El tren llegó a Greenfield con siete minutos de retraso, pero aún estaba esperando el expreso que enlazaba en dirección norte. A toda prisa transbordé, y mientras el tren discurría a plena luz del día por territorios de los que había leído mucho, pero jamás había visitado, experimenté una extraña sensación de desasosiego. Me adentraba en una Nueva Inglaterra más primitiva y retrasada que las mecanizadas y urbanizadas regiones meridionales y del litoral en que había pasado toda mi vida; una Nueva Inglaterra ancestral y todavía intacta, sin los extranjeros ni los humos de las fábricas, sin los anuncios ni las carreteras de hormigón que pueden verse allí donde ha llegado la modernidad. Podían apreciarse esporádicos restos de una vida aborigen no abandonada cuyas profundas raíces la convertían en auténtica prolongación del país: esa vida aborigen, transmitida de generación en generación que conserva extrañas y antiguas tradiciones y fertilizan el suelo para que puedan germinar creencias tenebrosas, maravillosas y rara vez mencionadas.

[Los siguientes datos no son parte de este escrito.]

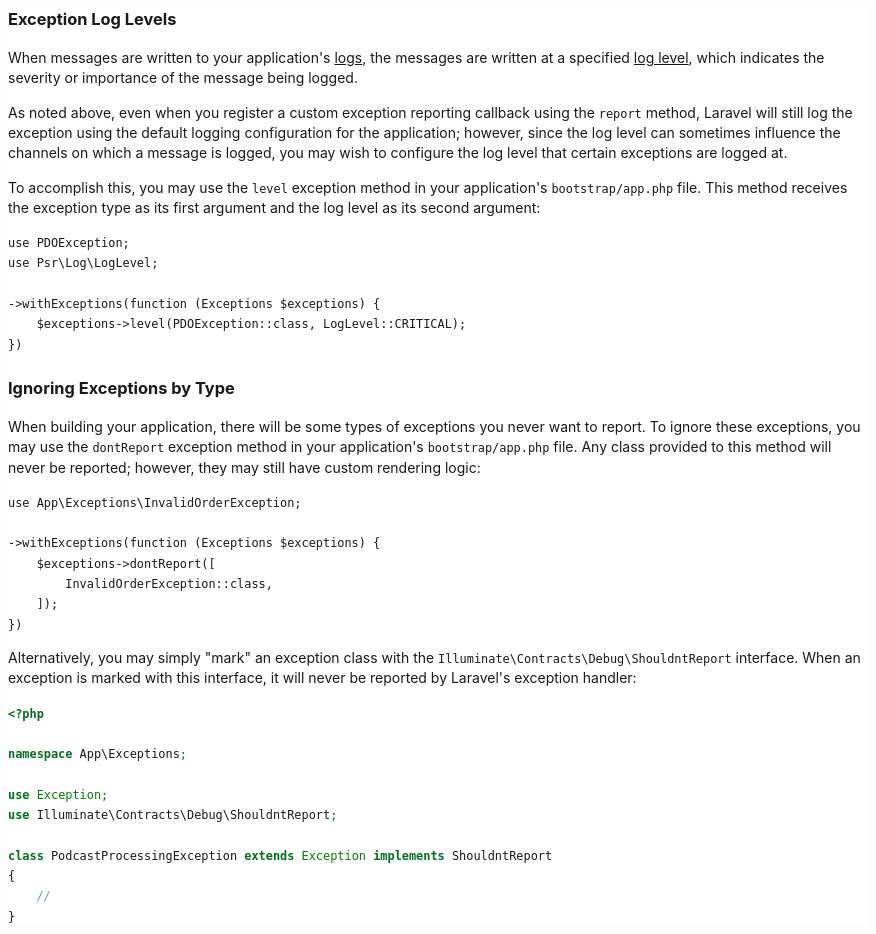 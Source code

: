 <a name="exception-log-levels"></a>
### Exception Log Levels

When messages are written to your application's [logs](/docs/{{version}}/logging), the messages are written at a specified [log level](/docs/{{version}}/logging#log-levels), which indicates the severity or importance of the message being logged.

As noted above, even when you register a custom exception reporting callback using the `report` method, Laravel will still log the exception using the default logging configuration for the application; however, since the log level can sometimes influence the channels on which a message is logged, you may wish to configure the log level that certain exceptions are logged at.

To accomplish this, you may use the `level` exception method in your application's `bootstrap/app.php` file. This method receives the exception type as its first argument and the log level as its second argument:

    use PDOException;
    use Psr\Log\LogLevel;

    ->withExceptions(function (Exceptions $exceptions) {
        $exceptions->level(PDOException::class, LogLevel::CRITICAL);
    })

<a name="ignoring-exceptions-by-type"></a>
### Ignoring Exceptions by Type

When building your application, there will be some types of exceptions you never want to report. To ignore these exceptions, you may use the `dontReport` exception method in your application's `bootstrap/app.php` file. Any class provided to this method will never be reported; however, they may still have custom rendering logic:

    use App\Exceptions\InvalidOrderException;

    ->withExceptions(function (Exceptions $exceptions) {
        $exceptions->dontReport([
            InvalidOrderException::class,
        ]);
    })

Alternatively, you may simply "mark" an exception class with the `Illuminate\Contracts\Debug\ShouldntReport` interface. When an exception is marked with this interface, it will never be reported by Laravel's exception handler:

```php
<?php

namespace App\Exceptions;

use Exception;
use Illuminate\Contracts\Debug\ShouldntReport;

class PodcastProcessingException extends Exception implements ShouldntReport
{
    //
}
```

De vez en cuando veía a un lado la azul franja del río Connecticut resplandeciendo bajo la luz del sol, y a la salida de Northfield lo cruzamos. Al frente se vislumbraban unas verdes y enigmáticas montañas, y cuando pasó el revisor me enteré de que nos encontrábamos ya en Vermont. Me dijo este que retrasara el reloj una hora, pues en aquella montañosa región septentrional no querían saber nada de cambios de hora para ahorrar luz solar. Al hacerlo, me pareció como si retrasara el calendario un siglo entero.

El tren se ceñía al curso de las aguas, y en la otra margen, ya en New Hampshire, pude ver la cercana ladera del escarpado Wantastiquet, sobre el que circulaban todo tipo de antiguas y extraordinarias leyendas. Luego aparecieron calles a mi izquierda y una isla verde en medio del río, a mi derecha. La gente se levantó y se encaminó hacia la puerta, y yo les seguí. El tren se detuvo, y de repente me encontré bajo la larga marquesina de la estación de Brattleboro.